Lately I’ve been wondering about Pete Barbutti(sp?).
Stan Kann just celebrated his 80th birthday in St. Louis – several of the local media covered it. In addition to his vacuum collection (which he still has) he’s an organist and still appears for concerts at the Fox Theater, accompanying silent films and the like.
He still swears he never deliberately screwed up a demonstration.
No, but I definitely remember the television series Lancelot Link, the Secret Chimp, which was actually pretty darned funny in its day.
How about The Times Square Two?
I finally remembered the other act which I intended to list in my above post:
The Nairobi Trio!
I suspect that “forgotten” is a less operative word than “died off” for these folks, since their major work was in the 30’s-50’s (with some of them lasting into the TV era of the 60’s and later) but the old B Western stars who never did much other than those Republic and RKO Radio (and the like) B&W horse operas that I used to watch every Saturday afternoon are worthy for a little recognition. To recall a few of them for the sake of scratching somebody else’s memories, how about:
Johnny Mack Brown
Allan “Rocky” Lane
Whip Wilson
Lash LaRue
Charles Starrett
Al “Fuzzy” St. John
“Wild Bill” Elliott
Smiley Burnett
Sunset Carson
Jimmy Wakely
Not to mention some of the supporting cast types like:
Lane Bradford
Roy Barcroft
I. Sanford Jolly
Even with reruns on channels that still manage to show some of those oldies, it’s hard to imagine many youngsters have any idea about these old guys.

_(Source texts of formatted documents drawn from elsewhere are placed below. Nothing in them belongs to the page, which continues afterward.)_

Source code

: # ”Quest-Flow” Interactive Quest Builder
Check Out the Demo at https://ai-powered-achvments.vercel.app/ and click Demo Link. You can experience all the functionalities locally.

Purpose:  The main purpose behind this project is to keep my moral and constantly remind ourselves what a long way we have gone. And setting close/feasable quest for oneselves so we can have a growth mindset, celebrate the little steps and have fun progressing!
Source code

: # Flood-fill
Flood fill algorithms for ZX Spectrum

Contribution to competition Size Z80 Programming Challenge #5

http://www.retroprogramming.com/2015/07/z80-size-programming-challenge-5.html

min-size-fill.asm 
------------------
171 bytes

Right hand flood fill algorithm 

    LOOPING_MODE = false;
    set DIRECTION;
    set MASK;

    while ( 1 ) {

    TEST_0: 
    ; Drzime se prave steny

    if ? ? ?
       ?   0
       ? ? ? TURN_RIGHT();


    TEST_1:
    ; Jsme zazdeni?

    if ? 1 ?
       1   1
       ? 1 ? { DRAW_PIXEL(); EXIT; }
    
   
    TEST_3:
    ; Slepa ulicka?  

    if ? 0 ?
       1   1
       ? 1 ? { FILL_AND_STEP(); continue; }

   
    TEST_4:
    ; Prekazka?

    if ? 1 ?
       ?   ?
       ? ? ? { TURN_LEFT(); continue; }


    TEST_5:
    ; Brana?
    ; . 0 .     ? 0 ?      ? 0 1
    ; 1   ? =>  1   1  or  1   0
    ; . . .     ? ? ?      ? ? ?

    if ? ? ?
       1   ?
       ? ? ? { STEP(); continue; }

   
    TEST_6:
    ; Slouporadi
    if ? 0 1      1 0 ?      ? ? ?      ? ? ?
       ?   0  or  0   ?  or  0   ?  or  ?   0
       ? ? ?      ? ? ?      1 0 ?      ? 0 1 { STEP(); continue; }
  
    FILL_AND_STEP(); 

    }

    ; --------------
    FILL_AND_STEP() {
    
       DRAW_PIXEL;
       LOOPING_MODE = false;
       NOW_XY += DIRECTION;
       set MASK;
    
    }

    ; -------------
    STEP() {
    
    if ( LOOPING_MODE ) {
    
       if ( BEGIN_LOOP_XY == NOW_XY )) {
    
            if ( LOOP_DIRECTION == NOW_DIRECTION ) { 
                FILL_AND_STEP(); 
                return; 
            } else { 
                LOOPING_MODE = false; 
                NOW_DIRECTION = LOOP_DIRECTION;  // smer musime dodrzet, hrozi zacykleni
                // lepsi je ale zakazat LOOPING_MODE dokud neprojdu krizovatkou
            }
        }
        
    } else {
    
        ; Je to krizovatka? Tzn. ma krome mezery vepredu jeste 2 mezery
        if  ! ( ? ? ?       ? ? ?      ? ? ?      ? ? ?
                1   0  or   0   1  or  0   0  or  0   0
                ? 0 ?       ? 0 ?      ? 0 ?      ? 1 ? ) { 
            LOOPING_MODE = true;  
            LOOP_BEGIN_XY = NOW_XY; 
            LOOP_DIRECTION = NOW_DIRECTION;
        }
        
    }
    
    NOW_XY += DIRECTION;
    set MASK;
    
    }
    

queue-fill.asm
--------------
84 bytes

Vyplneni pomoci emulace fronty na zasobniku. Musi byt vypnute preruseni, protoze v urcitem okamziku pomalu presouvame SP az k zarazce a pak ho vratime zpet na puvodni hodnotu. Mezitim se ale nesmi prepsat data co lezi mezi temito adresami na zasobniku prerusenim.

That, of course, was one of the many creations of comic genius Ernie Kovacs, someone else who’s been forgotten.
Petite, effervescent Thirties blonde Miriam Hopkins. Aficionados may remember her as Fredric March & Gary Cooper’s love interest in 1933’s Design for Living.
Big-eyed, wholesomely sexy Seventies heroine Marilyn Hassett. Best known for playing paraplegic skier Jill Kinmont, she drew on 5 months she had spent paralyzed after being stepped on by an elephant!
I still don’t know whatever became of Bermuda Schwartz and Twinkle Watts, but I found a little more info.
Bermuda Schwartz starred in a movie from 1968 called Head Lady.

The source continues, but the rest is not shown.